Task directions: Tell how many lines in the following entries include the word "quarks", giving the figure alone.

Data excerpts:

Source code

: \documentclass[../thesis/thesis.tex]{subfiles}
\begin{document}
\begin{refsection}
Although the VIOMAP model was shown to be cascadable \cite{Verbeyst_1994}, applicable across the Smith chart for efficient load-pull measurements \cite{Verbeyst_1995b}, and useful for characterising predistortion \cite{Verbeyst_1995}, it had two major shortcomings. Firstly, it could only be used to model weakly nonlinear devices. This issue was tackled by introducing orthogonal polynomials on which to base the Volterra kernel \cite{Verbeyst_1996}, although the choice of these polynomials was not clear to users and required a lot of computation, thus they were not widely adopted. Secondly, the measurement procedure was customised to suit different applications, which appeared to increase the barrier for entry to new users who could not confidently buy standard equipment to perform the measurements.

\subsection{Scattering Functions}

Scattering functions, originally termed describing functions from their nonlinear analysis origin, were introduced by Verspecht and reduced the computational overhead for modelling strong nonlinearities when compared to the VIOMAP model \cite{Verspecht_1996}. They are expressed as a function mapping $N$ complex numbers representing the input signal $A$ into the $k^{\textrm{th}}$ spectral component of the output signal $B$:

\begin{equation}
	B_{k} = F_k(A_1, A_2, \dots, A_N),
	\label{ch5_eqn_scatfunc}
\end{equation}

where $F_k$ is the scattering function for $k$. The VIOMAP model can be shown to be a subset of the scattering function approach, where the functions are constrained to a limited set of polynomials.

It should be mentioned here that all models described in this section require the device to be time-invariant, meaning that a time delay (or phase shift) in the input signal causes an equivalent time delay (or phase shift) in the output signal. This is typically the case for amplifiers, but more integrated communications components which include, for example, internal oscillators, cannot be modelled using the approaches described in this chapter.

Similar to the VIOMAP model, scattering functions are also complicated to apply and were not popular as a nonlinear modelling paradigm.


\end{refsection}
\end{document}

--

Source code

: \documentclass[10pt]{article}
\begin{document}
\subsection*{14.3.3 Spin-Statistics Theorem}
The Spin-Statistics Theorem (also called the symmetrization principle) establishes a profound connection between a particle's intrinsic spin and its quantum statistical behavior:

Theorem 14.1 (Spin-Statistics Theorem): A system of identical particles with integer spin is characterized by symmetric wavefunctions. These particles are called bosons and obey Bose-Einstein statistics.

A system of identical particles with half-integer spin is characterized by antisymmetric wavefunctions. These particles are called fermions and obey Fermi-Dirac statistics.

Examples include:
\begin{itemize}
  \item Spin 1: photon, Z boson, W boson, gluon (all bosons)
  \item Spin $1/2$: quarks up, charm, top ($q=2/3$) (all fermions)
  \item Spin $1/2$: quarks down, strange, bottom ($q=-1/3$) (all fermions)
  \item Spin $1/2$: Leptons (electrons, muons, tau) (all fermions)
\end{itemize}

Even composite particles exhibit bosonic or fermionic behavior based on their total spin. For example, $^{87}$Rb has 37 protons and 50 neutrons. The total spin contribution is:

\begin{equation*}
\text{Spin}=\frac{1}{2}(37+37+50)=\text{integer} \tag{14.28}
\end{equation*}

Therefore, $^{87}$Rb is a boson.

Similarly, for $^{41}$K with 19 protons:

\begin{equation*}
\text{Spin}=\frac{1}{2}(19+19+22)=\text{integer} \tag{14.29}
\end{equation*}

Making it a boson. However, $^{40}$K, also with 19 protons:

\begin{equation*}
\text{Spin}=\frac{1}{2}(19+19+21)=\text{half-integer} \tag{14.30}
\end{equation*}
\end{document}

...

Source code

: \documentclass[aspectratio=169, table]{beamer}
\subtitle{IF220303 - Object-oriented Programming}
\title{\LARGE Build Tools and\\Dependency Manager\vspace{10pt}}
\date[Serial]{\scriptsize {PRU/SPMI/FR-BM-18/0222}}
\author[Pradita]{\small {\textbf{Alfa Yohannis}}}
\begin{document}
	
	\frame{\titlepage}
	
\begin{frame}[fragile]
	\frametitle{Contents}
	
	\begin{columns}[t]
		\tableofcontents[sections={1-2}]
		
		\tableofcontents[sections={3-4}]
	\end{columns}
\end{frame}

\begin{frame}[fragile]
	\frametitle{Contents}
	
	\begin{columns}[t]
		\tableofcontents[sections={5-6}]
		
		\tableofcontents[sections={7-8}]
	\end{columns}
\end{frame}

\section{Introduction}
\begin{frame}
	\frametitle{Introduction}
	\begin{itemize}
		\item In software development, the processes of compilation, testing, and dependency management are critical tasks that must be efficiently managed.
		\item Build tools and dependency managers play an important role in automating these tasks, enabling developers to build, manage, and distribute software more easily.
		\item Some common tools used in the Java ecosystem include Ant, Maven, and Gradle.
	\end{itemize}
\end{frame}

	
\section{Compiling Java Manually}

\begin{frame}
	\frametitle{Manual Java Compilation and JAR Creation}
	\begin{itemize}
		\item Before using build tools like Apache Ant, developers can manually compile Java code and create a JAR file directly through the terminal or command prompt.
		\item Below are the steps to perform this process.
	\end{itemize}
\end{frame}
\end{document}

Output below: 2